Molecular velcro

In the study just published by Dr. Tilman Breiderhoff, Prof. Thomas Willnow (both MDC), as well as Dr. Nina Himmerkus and Prof. Markus Bleich (both of the University of Kiel) and Dr. Dominik M-ller (Charit-) the focus is on the claudin-10 gene, which is expressed in a specific segment of the kidney, in Henle's loop. In the thick ascending limb of this loop, , a large part of the filtered sodium chloride, as well as calcium and magnesium are reabsorbed. The gene product under investigation, the claudin 10 protein, belongs to a family of proteins that connect the epithelial cells which cover the inner and outer surfaces of the body and stick them together like velcro. Claudins, however, also form pores, through which ions and substances are transported between the cells.

"If these transport processes are disturbed, this can lead to serious loss of function of the kidneys," Dr. Breiderhoff explained. As example he cited various human hereditary diseases in which either absorption of table salt (Bartter syndrome) or of calcium and magnesium (familial hypomagnesemia with hypercalciuria and nephrocalcinosis - FHHNC) is disturbed. The second disease is characterized by a lack of magnesium in the blood and an excess of calcium in the urine, which leads to calcification of the kidneys. It is caused by mutations in one of two genes (claudin 16 or claudin 19), which also belong to the gene family of the claudins.

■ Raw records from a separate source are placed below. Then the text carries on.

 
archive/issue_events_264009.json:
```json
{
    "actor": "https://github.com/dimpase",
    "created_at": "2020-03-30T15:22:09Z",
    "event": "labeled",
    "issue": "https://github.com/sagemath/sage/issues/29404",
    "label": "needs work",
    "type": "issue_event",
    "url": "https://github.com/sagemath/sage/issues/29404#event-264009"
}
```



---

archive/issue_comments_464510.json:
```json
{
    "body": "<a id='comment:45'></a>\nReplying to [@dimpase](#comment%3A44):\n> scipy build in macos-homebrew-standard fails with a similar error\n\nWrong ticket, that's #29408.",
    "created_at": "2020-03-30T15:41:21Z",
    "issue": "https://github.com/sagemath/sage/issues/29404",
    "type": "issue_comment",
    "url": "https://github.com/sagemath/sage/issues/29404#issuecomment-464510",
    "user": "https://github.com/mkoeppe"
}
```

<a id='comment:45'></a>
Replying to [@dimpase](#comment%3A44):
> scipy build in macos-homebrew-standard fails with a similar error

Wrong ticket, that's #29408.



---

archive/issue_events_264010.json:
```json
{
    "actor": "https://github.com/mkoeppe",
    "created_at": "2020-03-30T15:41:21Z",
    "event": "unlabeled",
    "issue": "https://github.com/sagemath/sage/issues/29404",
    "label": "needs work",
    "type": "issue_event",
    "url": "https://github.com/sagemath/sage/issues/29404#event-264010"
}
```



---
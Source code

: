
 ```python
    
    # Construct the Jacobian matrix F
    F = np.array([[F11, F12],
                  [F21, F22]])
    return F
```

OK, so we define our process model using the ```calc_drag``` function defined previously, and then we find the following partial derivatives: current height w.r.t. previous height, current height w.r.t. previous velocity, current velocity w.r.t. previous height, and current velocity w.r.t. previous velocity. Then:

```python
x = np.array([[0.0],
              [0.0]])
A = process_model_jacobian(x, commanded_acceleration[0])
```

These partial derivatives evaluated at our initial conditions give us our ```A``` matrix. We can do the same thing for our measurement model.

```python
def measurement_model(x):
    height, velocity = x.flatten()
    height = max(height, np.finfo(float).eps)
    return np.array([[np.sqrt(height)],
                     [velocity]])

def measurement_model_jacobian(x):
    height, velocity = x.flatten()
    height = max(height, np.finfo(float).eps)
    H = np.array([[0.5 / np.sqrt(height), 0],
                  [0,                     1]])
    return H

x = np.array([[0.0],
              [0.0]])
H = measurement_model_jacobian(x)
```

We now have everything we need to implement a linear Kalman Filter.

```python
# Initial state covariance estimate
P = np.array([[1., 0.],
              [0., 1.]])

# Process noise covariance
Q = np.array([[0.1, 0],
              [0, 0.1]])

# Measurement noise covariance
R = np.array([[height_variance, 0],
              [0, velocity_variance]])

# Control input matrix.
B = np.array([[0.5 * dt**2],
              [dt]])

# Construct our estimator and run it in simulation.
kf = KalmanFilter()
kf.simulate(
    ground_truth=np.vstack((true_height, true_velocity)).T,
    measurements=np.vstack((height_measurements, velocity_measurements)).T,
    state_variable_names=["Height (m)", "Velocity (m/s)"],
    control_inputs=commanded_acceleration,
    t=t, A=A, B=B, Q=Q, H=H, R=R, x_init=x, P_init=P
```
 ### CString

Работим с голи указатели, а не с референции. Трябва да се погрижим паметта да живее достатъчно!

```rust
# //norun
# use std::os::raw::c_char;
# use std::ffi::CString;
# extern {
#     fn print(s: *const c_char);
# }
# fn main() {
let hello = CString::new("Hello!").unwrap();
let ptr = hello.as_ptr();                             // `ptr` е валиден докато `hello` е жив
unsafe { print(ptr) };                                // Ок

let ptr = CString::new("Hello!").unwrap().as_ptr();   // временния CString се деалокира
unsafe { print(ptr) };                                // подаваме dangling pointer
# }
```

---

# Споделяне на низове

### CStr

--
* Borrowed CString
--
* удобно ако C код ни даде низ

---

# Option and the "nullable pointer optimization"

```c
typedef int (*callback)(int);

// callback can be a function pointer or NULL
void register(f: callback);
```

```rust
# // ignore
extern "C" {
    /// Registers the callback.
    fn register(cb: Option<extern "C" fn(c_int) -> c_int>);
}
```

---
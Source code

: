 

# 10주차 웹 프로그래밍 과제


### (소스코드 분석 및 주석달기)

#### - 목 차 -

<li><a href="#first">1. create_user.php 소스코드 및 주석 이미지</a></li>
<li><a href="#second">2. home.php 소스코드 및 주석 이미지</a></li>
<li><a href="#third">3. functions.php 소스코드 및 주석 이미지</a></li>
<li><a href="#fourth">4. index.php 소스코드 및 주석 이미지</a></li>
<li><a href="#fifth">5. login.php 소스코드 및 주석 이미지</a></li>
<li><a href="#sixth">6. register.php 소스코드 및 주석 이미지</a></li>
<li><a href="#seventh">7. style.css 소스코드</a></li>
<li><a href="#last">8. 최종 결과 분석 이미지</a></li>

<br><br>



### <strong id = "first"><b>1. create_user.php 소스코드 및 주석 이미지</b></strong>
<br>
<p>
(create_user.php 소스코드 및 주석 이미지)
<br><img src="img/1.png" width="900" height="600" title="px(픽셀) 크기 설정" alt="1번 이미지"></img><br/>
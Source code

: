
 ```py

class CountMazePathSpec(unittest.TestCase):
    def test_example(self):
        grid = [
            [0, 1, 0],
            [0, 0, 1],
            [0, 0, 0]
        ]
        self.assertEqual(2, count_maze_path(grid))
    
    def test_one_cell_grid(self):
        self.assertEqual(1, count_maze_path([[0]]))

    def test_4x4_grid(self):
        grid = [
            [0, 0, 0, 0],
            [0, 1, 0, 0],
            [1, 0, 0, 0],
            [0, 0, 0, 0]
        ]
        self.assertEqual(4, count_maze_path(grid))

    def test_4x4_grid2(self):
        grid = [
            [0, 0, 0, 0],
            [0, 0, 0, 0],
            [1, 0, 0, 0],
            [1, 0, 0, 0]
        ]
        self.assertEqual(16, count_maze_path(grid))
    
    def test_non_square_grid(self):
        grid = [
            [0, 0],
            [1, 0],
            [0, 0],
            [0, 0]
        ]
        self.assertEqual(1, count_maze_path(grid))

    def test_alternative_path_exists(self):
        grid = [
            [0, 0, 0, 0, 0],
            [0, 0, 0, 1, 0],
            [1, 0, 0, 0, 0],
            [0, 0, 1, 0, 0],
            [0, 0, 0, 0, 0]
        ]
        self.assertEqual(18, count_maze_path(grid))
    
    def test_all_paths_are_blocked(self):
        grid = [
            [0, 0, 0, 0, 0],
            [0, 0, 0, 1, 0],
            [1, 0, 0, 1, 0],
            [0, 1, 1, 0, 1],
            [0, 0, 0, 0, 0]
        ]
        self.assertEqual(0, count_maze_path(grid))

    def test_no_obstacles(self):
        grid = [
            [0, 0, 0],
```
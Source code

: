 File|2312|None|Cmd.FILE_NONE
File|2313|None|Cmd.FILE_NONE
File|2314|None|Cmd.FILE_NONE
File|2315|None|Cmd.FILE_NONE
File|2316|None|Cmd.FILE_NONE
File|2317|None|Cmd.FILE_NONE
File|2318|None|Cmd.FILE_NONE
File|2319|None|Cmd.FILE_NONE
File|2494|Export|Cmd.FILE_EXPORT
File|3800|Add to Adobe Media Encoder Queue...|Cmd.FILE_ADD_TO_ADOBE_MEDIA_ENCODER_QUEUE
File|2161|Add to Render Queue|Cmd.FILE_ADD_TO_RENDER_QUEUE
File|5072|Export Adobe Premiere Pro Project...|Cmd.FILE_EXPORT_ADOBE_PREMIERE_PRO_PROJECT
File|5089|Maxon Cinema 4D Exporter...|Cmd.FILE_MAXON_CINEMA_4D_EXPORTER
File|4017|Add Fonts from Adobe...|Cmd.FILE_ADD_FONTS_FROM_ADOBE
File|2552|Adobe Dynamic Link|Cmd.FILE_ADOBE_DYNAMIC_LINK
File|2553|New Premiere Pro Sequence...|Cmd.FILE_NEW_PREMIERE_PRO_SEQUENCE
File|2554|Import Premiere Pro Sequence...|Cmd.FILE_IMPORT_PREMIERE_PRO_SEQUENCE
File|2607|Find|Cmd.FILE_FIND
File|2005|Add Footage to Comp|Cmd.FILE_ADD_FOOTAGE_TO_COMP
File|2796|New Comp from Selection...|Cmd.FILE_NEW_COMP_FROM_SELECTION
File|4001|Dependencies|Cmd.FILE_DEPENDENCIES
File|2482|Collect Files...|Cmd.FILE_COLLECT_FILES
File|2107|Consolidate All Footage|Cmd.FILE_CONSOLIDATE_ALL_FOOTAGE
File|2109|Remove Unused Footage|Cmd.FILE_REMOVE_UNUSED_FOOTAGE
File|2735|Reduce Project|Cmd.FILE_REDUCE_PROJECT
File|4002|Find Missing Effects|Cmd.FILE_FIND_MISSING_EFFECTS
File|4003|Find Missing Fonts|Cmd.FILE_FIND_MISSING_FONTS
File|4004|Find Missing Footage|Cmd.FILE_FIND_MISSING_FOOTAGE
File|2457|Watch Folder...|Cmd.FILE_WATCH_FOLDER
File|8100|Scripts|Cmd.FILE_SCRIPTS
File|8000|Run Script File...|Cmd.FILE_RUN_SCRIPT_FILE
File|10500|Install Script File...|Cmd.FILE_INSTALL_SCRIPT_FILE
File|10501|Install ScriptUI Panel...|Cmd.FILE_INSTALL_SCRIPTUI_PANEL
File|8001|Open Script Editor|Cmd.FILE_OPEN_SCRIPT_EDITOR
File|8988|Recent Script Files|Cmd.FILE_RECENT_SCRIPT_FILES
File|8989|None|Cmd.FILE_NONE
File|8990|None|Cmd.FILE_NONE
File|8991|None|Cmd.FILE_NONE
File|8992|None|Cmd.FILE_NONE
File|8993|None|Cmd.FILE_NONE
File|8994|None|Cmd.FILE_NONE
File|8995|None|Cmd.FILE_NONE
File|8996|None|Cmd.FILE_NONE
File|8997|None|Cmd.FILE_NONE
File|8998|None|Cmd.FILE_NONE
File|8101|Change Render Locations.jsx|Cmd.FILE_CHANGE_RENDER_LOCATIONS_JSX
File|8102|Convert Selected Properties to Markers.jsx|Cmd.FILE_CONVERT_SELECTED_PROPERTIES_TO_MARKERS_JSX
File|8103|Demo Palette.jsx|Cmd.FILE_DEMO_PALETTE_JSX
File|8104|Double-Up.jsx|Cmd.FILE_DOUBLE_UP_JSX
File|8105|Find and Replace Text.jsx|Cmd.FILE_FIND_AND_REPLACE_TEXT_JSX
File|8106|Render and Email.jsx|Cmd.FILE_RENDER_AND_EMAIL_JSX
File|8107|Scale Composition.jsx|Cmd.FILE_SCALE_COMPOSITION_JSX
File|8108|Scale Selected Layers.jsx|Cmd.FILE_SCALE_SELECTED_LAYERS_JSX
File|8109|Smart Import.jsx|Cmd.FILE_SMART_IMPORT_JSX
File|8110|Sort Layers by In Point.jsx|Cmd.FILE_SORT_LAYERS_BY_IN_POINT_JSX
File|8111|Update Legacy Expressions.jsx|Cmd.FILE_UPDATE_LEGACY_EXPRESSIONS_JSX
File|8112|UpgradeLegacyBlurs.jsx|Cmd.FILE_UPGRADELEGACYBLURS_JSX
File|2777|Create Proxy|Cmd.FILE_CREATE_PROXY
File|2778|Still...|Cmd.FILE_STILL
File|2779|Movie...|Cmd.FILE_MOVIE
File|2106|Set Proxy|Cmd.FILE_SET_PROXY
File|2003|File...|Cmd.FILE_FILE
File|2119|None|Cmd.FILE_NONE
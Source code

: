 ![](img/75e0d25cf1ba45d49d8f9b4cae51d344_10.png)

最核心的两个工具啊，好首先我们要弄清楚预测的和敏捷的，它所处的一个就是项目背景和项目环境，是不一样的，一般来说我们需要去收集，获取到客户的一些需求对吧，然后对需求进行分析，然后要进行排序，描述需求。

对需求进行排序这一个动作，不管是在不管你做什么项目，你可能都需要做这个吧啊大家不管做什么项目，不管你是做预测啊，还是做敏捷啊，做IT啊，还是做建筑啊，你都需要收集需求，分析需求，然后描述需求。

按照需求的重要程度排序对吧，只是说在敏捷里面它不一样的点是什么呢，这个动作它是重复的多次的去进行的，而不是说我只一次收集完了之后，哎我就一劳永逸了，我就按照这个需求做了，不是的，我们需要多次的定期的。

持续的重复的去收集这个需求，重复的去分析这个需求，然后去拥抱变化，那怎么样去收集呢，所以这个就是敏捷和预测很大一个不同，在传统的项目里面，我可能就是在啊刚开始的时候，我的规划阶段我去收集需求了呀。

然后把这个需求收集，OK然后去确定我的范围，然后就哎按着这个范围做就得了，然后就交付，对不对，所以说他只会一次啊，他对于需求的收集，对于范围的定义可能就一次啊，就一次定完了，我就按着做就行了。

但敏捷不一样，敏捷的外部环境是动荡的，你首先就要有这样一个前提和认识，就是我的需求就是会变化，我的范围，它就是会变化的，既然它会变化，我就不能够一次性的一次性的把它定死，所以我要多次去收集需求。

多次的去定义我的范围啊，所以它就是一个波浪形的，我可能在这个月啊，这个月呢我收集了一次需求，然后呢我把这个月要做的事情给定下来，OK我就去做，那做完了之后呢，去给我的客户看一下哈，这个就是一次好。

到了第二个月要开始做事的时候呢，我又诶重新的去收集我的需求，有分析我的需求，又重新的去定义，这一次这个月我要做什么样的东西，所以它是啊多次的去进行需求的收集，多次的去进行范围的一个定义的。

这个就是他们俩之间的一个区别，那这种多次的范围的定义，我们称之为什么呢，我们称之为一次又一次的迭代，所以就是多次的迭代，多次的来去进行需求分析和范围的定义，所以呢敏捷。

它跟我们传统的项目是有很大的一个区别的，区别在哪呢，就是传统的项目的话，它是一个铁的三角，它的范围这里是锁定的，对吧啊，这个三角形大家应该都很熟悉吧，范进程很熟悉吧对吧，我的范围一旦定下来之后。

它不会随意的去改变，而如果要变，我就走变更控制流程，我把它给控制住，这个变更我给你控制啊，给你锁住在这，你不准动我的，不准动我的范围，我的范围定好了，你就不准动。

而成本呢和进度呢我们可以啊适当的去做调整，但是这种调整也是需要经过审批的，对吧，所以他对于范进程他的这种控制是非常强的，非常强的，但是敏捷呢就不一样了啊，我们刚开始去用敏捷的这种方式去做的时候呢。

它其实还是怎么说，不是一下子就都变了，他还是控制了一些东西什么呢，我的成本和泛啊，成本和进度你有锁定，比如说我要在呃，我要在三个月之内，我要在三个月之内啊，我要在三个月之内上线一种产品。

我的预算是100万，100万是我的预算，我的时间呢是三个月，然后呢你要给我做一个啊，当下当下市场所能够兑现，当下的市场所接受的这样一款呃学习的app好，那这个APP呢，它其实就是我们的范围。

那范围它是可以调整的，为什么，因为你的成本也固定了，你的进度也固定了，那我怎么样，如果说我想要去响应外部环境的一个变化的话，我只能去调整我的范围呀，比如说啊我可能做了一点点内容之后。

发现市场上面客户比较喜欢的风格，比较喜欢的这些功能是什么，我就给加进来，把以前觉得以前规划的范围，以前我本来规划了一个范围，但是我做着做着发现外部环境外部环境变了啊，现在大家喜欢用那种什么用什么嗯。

The researchers have now demonstrated in mice that the claudin-10 gene is involved in the reabsorption of salt in the kidney. If the gene in the kidney is deactivated, the reabsorption of sodium is impaired, but the reabsorption of calcium and magnesium is increased. The consequence is that the mice have elevated magnesium levels in the blood, and excess calcium is deposited in the kidney. Simultaneously, the urine volume is increased because the kidneys of the mice cannot reabsorb enough water, a sign that the recovery of salt is disturbed.